Click the star to add/remove an item to/from your individual schedule.
You need to be logged in to avail of this functionality.

P064


Collaboration in criminal justice: actors, processes and translation 
Convenors:
Jan Budniok (Universität Hamburg)
Mirco Göpfert (Goethe University Frankfurt)
Johanna Mugler (University of Berne)
Formats:
Panels
Location:
S-232
Start time:
1 August, 2014 at
Time zone: Europe/Tallinn
Session slots:
1

Short Abstract:

This panel explores criminal justice as a chain of translations. It focuses on the links between the various levels and on how intentional and collaborative actors, through processes of meaning-making, cross the gaps of indeterminacy between these levels.

Long Abstract:

Interest has grown into research on policing, courts, and legal systems. This research mainly focuses separately on groups of actors or the (mal)functioning of institutions as parts of the criminal justice chain: the suspects' and defendants' perspectives and strategies; the policemen's techniques of handling complaints and investigating cases; public prosecutors' and lawyers' pleas and paperwork; the judges' predicaments as adjudicators; and correctional institutions and the custody of offenders. This chain is often described as a legal funnel, which, from the civilians' perspective, functions on the basis of obscure mechanisms and threatens to suck them up in a vortex leading to unpredictable convictions and sanctions.

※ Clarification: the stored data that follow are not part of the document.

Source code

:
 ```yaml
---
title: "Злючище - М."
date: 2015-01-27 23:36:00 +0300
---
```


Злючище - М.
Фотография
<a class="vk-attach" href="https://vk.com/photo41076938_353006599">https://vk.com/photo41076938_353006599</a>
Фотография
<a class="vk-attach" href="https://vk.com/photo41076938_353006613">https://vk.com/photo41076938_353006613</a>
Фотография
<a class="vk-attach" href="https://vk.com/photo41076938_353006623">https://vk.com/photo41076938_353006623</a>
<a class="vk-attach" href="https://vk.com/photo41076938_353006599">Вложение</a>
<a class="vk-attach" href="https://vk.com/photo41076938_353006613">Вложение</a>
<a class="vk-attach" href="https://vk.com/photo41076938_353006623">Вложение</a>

In this panel, we conceive this funnel as a chain of translations and want to focus on the links between the various levels of the criminal justice chain. Translations from one level to the other are neither necessary nor automatic - between them lies a gap of indeterminacy - but are the result of the collaborative practices of translation. Intentional and collaborating actors try to make sense of events, cases, documents, translate them into new events, cases, documents, thus make meaning and set the whole chain in motion. The main questions we will ask are: What is it that is being translated from one link to the other? How is it transformed? And what is the reference indispensable for any translation?

We invite papers based on ethnographic fieldwork on criminal justice around the world paying close attention to the connection of two or more parts of this chain.